Fix SuperAnimal / pretrained load for RTMPose: implement convert_weights on RTMCCHead (#3270)

deruyter92 · C-Achard · MMathisLab · web-flow · commit 7bde4ccd62cc · 2026-04-13T15:26:28.000+02:00
* Fix SuperAnimal / pretrained load for RTMPose: implement convert_weights on RTMCCHead

* update RTMCC convert_weights: add flag for optional gau.w omission; ensure deterministic init.

---------

Co-authored-by: Cyril Achard &lt;cyril.achard@epfl.ch&gt;
Co-authored-by: Mackenzie Mathis &lt;mathis@rowland.harvard.edu&gt;
diff --git a/deeplabcut/pose_estimation_pytorch/models/heads/rtmcc_head.py b/deeplabcut/pose_estimation_pytorch/models/heads/rtmcc_head.py
@@ -26,6 +26,7 @@
 from deeplabcut.pose_estimation_pytorch.models.heads.base import (
     HEADS,
     BaseHead,
+    WeightConversionMixin,
 )
 from deeplabcut.pose_estimation_pytorch.models.modules import (
     GatedAttentionUnit,
@@ -37,7 +38,7 @@
 
 
 @HEADS.register_module
-class RTMCCHead(BaseHead):
+class RTMCCHead(WeightConversionMixin, BaseHead):
     """RTMPose Coordinate Classification head.
 
     The RTMCC head is itself adapted from the SimCC head. For more information, see
@@ -136,6 +137,64 @@ def forward(self, x: torch.Tensor) -> dict[str, torch.Tensor]:
         x, y = self.cls_x(feats), self.cls_y(feats)
         return dict(x=x, y=y)
 
+    @staticmethod
+    def convert_weights(
+        state_dict: dict[str, torch.Tensor],
+        module_prefix: str,
+        conversion: torch.Tensor,
+        *,
+        omit_gau_w: bool = False,
+    ) -> dict[str, torch.Tensor]:
+        """Re-order / subset bodypart (token) channels for transfer from SuperAnimal.
+
+        Args:
+            state_dict: State dict for this head.
+            module_prefix: Prefix for state-dict keys.
+            conversion: Mapping from new bodyparts to source bodyparts.
+            omit_gau_w: If True, remove ``gau.w`` from the returned dict instead of
+                constructing a remapped replacement.

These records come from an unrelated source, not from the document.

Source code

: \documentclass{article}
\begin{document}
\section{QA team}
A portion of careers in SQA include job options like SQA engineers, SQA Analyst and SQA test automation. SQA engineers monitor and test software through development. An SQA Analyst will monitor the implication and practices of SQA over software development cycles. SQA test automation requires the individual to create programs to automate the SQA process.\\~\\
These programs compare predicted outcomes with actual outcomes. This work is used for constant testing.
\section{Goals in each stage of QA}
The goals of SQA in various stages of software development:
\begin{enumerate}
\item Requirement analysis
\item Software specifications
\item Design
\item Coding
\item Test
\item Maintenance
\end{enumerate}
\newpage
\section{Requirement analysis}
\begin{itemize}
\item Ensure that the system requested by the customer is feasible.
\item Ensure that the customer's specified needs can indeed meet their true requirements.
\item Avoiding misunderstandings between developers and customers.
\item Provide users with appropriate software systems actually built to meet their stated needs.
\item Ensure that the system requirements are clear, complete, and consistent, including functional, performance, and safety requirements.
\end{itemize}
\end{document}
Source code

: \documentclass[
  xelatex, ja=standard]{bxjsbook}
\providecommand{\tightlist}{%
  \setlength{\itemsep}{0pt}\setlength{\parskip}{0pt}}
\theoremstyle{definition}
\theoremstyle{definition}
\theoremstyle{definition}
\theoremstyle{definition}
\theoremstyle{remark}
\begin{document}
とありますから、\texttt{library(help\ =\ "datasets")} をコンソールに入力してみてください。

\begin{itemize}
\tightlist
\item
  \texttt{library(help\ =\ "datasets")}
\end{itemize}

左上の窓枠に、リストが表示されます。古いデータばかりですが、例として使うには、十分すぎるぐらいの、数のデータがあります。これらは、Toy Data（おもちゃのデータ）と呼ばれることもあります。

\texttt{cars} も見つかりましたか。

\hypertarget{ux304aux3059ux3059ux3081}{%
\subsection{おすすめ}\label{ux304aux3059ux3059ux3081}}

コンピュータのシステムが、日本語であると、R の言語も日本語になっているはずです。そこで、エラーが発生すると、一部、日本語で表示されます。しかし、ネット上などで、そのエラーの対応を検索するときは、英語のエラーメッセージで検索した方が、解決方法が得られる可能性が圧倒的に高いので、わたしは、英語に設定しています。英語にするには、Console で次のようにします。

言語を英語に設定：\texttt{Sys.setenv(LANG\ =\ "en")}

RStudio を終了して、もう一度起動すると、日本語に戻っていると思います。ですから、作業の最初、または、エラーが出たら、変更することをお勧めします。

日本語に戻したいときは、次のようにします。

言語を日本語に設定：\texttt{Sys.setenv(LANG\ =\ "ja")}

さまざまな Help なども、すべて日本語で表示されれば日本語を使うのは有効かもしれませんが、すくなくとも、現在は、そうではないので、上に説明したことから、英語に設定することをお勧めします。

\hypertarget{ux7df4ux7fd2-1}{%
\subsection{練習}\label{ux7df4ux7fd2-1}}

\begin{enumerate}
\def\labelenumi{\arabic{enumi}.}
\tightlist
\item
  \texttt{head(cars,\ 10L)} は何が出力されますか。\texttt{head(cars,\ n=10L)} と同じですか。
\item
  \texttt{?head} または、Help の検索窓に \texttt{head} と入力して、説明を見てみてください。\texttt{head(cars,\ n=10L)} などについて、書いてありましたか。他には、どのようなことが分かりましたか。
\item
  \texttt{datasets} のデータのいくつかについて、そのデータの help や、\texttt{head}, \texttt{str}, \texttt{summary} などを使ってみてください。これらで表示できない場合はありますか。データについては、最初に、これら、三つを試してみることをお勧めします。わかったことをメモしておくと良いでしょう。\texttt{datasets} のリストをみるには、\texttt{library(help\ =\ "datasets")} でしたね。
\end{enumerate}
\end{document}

This requires loading with
+                ``strict=False`` to avoid missing-key errors.
+                Prefer omitting when source/target keypoint ordering semantics differ.
+        """
+        conv = conversion.long()
+        k_new = int(conv.shape[0])
+
+        # Remap final layer weights and biases if they exist.
+        fl_w = f"{module_prefix}final_layer.weight"
+        fl_b = f"{module_prefix}final_layer.bias"
+        if fl_w in state_dict:
+            state_dict[fl_w] = state_dict[fl_w][conv]
+        if fl_b in state_dict:
+            state_dict[fl_b] = state_dict[fl_b][conv]
+
+        # Remap or re-init gau.w if it exists (only if omit_gau_w is False)
+        w_key = f"{module_prefix}gau.w"
+        if w_key in state_dict:
+            if omit_gau_w:
+                state_dict.pop(w_key, None)
+                return state_dict
+
+            w_old = state_dict[w_key]
+            k_old = (w_old.shape[0] + 1) // 2
+            old_center = k_old - 1
+            new_center = k_new - 1
+
+            # Deterministic default for unmapped offsets (mean of original weights).
+            default_val = w_old.mean()
+            w_new = torch.empty(2 * k_new - 1, dtype=w_old.dtype, device=w_old.device)
+            for idx_new, d in enumerate(range(-new_center, new_center + 1)):
+                old_vals = []
+                for i in range(k_new):
+                    j = i - d
+                    if not (0 <= j < k_new):
+                        continue
+                    old_idx = int(conv[i] - conv[j]) + old_center
+                    if 0 <= old_idx < w_old.shape[0]:
+                        old_vals.append(w_old[old_idx])
+                w_new[idx_new] = torch.stack(old_vals).mean() if old_vals else default_val
+            state_dict[w_key] = w_new
+        return state_dict
+
     @staticmethod
     def update_input_size(model_cfg: dict, input_size: tuple[int, int]) -> None:
         """Updates an RTMPose model configuration file for a new image input size.